▼

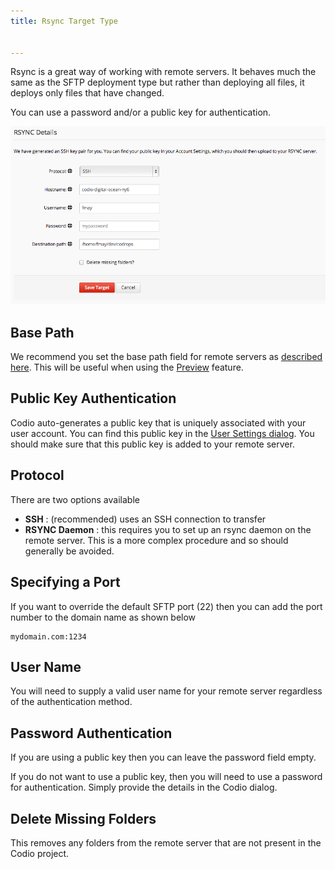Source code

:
 ```yaml
---
title: Rsync Target Type


---
```


Rsync is a great way of working with remote servers. It behaves much the same as the SFTP deployment type but rather than deploying all files, it deploys only files that have changed.

You can use a password and/or a public key for authentication.

<img alt="rsync dialog" src="/img/deploy-rsync.png" class="simple"/>


## Base Path
We recommend you set the base path field for remote servers as [described here](/ide/tools/deployment/basepath). This will be useful when using the [Preview](/ide/features/inline-preview) feature.

## Public Key Authentication
Codio auto-generates a public key that is uniquely associated with your user account. You can find this public key in the [User Settings dialog](/dashboard/account/publickey). You should make sure that this public key is added to your remote server.

## Protocol
There are two options available

- **SSH** : (recommended) uses an SSH connection to transfer
- **RSYNC Daemon** : this requires you to set up an rsync daemon on the remote server. This is a more complex procedure and so should generally be avoided.


## Specifying a Port
If you want to override the default SFTP port (22) then you can add the port number to the domain name as shown below

```
mydomain.com:1234
```

## User Name
You will need to supply a valid user name for your remote server regardless of the authentication method.

## Password Authentication
If you are using a public key then you can leave the password field empty.

If you do not want to use a public key, then you will need to use a password for authentication. Simply provide the details in the Codio dialog.

## Delete Missing Folders
This removes any folders from the remote server that are not present in the Codio project.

▲

Reproduce exactly the section above that begins at the line containing "## Protocol" and ends at the line containing "## User Name", leaving out all other lines.

## Protocol
There are two options available

- **SSH** : (recommended) uses an SSH connection to transfer
- **RSYNC Daemon** : this requires you to set up an rsync daemon on the remote server. This is a more complex procedure and so should generally be avoided.


## Specifying a Port
If you want to override the default SFTP port (22) then you can add the port number to the domain name as shown below

```
mydomain.com:1234
```

## User Name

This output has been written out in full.